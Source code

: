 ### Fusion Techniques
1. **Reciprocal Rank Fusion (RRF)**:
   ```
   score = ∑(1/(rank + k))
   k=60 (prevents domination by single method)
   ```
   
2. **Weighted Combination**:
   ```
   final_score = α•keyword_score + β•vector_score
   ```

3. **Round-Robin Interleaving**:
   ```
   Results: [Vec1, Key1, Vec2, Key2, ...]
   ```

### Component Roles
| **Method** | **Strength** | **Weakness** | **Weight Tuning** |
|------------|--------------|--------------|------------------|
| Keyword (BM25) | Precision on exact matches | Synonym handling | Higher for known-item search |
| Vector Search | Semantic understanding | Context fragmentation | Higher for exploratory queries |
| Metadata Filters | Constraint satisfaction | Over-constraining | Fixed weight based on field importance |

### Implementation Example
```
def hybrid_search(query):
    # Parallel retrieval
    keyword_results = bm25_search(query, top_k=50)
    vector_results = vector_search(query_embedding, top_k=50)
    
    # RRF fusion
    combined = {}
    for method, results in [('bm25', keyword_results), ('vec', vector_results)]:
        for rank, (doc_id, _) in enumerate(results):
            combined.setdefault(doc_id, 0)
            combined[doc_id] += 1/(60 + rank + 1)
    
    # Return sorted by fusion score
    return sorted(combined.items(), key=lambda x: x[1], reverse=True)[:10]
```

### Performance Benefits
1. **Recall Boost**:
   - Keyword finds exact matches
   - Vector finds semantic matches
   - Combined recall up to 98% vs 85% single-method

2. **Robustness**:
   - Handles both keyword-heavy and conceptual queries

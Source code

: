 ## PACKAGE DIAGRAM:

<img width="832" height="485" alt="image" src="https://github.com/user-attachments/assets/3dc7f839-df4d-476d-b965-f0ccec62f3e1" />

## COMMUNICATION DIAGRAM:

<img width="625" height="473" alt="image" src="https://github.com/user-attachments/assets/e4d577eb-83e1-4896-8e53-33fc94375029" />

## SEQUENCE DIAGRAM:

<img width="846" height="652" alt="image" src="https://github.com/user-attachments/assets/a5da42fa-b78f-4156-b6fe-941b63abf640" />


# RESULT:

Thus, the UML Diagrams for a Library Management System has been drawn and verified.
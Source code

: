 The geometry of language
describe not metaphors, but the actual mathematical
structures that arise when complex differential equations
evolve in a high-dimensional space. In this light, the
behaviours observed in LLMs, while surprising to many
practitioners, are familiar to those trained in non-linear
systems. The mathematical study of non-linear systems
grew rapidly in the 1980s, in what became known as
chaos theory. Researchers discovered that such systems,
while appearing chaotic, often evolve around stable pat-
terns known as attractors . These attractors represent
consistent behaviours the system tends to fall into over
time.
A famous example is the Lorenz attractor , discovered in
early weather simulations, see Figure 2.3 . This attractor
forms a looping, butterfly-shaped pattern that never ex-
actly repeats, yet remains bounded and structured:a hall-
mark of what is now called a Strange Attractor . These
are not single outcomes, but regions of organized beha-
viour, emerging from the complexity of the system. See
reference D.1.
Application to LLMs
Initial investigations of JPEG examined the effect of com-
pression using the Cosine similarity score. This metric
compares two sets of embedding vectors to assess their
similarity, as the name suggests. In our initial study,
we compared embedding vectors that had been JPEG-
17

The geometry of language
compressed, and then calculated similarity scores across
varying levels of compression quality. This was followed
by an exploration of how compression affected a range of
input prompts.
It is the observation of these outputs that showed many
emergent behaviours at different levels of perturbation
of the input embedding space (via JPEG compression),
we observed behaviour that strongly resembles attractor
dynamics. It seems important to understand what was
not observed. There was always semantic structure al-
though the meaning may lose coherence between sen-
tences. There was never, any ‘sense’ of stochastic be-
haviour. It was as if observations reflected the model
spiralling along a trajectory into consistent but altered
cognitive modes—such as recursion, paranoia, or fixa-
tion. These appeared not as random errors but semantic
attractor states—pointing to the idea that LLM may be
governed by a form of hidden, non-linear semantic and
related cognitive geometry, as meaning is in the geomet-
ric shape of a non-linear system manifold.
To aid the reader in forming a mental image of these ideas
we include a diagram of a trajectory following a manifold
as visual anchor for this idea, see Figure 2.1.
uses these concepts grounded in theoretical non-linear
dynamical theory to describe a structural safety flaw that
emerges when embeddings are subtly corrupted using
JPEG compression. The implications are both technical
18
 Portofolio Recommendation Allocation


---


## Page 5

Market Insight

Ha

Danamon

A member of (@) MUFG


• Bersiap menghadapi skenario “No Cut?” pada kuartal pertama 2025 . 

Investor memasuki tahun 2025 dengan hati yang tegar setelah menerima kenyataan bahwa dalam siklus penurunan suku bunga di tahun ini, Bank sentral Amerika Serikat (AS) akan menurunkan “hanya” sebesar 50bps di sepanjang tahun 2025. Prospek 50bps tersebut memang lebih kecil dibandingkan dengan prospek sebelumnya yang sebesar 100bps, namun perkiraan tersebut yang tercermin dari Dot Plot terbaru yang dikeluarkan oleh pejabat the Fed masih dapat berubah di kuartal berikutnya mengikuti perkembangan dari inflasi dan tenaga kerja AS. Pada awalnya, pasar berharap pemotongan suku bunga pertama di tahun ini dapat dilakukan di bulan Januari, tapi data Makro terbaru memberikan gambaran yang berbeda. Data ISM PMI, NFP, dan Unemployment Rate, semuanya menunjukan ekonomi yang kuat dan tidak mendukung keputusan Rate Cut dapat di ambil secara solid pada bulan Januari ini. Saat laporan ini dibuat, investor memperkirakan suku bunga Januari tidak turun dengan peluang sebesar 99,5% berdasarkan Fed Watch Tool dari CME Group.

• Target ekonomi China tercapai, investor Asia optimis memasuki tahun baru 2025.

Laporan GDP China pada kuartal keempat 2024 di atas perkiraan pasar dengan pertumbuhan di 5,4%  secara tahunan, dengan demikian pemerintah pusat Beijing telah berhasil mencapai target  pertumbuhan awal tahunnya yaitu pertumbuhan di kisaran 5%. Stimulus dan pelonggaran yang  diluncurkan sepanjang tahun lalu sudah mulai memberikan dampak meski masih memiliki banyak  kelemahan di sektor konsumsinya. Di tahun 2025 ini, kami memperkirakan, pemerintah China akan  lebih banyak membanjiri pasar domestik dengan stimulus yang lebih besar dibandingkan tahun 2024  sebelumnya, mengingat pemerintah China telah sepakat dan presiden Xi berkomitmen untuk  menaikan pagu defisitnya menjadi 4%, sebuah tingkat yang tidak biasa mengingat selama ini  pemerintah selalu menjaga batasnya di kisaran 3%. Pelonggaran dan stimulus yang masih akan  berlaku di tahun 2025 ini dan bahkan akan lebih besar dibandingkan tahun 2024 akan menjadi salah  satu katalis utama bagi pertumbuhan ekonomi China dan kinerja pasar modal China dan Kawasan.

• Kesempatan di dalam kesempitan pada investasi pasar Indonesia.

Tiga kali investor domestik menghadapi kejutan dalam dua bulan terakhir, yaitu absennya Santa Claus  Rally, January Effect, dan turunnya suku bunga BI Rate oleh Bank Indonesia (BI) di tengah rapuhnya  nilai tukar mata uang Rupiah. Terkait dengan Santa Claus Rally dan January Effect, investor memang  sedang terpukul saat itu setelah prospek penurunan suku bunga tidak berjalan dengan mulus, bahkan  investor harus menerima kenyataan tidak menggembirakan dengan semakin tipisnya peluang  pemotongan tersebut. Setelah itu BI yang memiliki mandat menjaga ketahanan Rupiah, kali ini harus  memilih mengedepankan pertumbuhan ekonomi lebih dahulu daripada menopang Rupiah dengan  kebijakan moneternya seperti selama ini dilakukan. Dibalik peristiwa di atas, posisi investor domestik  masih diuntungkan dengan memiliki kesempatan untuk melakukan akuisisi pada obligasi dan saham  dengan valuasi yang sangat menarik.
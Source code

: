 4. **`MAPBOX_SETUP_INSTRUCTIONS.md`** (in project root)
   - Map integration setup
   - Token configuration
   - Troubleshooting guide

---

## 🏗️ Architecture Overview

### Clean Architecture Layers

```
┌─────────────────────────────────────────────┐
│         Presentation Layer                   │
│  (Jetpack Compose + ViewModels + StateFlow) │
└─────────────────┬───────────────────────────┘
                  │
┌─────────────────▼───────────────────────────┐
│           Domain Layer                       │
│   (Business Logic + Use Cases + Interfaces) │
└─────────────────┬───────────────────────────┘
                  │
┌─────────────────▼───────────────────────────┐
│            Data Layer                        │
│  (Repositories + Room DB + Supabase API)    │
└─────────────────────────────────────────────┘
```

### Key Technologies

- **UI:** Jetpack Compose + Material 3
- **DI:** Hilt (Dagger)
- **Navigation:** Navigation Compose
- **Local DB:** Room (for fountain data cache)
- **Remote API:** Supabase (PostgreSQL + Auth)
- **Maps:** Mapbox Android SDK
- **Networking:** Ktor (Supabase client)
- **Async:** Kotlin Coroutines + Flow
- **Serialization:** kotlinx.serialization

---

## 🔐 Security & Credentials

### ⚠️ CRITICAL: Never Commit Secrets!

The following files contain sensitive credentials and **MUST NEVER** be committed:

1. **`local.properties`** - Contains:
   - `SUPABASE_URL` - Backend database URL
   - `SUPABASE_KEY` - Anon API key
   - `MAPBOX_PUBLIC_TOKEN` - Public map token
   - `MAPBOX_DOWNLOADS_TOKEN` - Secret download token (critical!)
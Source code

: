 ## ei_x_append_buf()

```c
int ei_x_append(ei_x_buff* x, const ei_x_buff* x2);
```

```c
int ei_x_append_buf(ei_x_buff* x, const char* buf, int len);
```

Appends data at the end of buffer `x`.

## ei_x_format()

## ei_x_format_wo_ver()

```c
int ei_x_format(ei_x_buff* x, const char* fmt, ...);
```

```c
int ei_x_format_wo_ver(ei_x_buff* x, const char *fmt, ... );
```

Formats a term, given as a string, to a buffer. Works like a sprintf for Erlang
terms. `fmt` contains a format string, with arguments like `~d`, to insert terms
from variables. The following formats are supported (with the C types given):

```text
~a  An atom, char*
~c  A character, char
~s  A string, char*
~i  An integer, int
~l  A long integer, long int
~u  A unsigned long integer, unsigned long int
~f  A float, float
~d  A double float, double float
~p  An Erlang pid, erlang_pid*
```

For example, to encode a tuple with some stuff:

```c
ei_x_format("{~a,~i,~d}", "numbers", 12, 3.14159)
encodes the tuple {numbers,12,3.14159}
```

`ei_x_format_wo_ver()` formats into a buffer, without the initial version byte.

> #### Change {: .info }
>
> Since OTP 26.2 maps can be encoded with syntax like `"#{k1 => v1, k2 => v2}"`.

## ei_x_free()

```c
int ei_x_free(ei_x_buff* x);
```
-----
## Aim of the task
Scan the records above for the string "attachments", then report every line that contains it.

## Answer space
<img width="832" height="485" alt="image" src="https://github.com/user-attachments/assets/3dc7f839-df4d-476d-b965-f0ccec62f3e1" />
<img width="625" height="473" alt="image" src="https://github.com/user-attachments/assets/e4d577eb-83e1-4896-8e53-33fc94375029" />
<img width="846" height="652" alt="image" src="https://github.com/user-attachments/assets/a5da42fa-b78f-4156-b6fe-941b63abf640" />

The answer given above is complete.